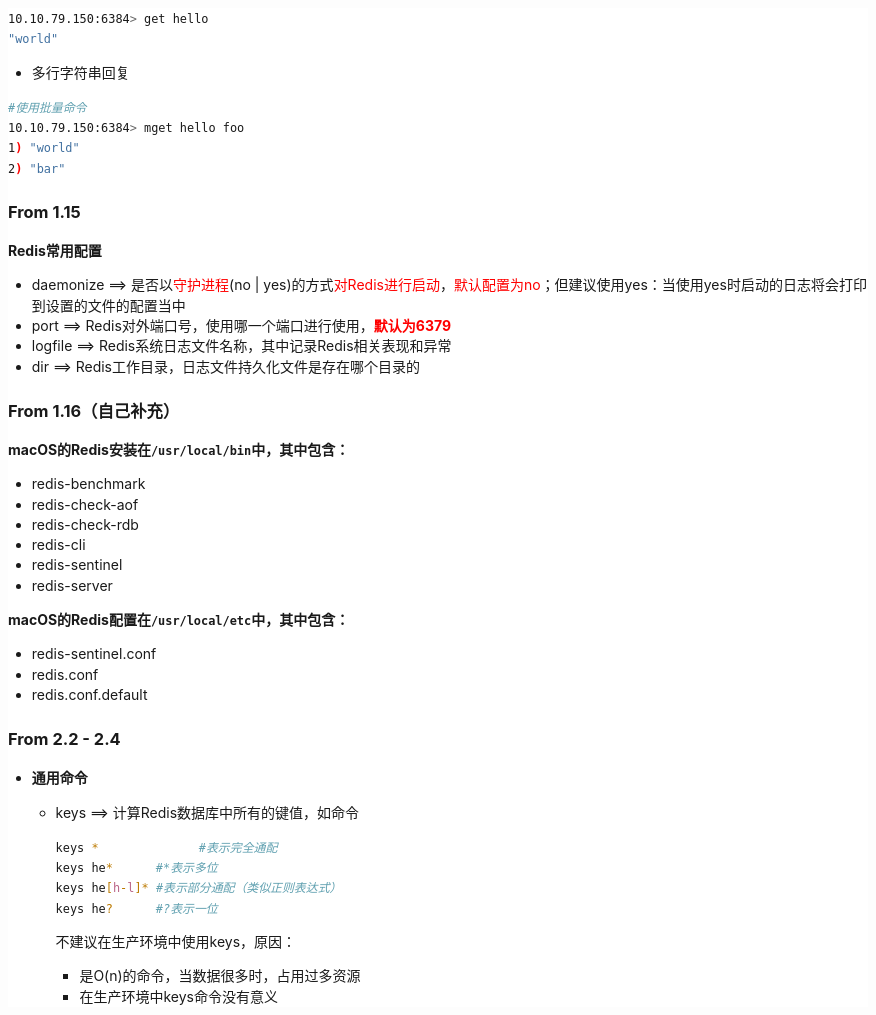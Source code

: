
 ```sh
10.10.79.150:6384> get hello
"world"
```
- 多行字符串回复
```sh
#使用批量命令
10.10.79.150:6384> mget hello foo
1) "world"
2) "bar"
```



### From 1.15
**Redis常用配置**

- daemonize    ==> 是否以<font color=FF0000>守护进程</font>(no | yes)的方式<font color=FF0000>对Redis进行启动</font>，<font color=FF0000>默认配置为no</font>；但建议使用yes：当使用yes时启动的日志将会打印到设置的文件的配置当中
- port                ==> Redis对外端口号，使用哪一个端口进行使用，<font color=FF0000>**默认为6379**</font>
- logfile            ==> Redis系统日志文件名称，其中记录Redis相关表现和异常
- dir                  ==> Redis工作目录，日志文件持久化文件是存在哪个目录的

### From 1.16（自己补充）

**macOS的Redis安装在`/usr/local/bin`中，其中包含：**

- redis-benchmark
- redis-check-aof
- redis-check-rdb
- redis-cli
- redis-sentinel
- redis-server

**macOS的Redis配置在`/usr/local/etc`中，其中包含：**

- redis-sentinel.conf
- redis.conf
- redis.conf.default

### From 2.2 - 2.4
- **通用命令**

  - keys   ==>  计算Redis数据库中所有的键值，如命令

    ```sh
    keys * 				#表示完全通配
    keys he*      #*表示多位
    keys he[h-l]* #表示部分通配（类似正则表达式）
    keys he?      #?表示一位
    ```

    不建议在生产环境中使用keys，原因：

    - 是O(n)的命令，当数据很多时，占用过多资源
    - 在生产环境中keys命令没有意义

---------------

Task details: Give again, word for word, every line from the top of the data through the line with "### From 1.16（自己补充）", both ends included, and exclude the pictures.

Finished exercise:
Source code

:
 ```sh
10.10.79.150:6384> get hello
"world"
```
- 多行字符串回复
```sh
#使用批量命令
10.10.79.150:6384> mget hello foo
1) "world"
2) "bar"
```



### From 1.15
**Redis常用配置**

- daemonize    ==> 是否以<font color=FF0000>守护进程</font>(no | yes)的方式<font color=FF0000>对Redis进行启动</font>，<font color=FF0000>默认配置为no</font>；但建议使用yes：当使用yes时启动的日志将会打印到设置的文件的配置当中
- port                ==> Redis对外端口号，使用哪一个端口进行使用，<font color=FF0000>**默认为6379**</font>
- logfile            ==> Redis系统日志文件名称，其中记录Redis相关表现和异常
- dir                  ==> Redis工作目录，日志文件持久化文件是存在哪个目录的

### From 1.16（自己补充）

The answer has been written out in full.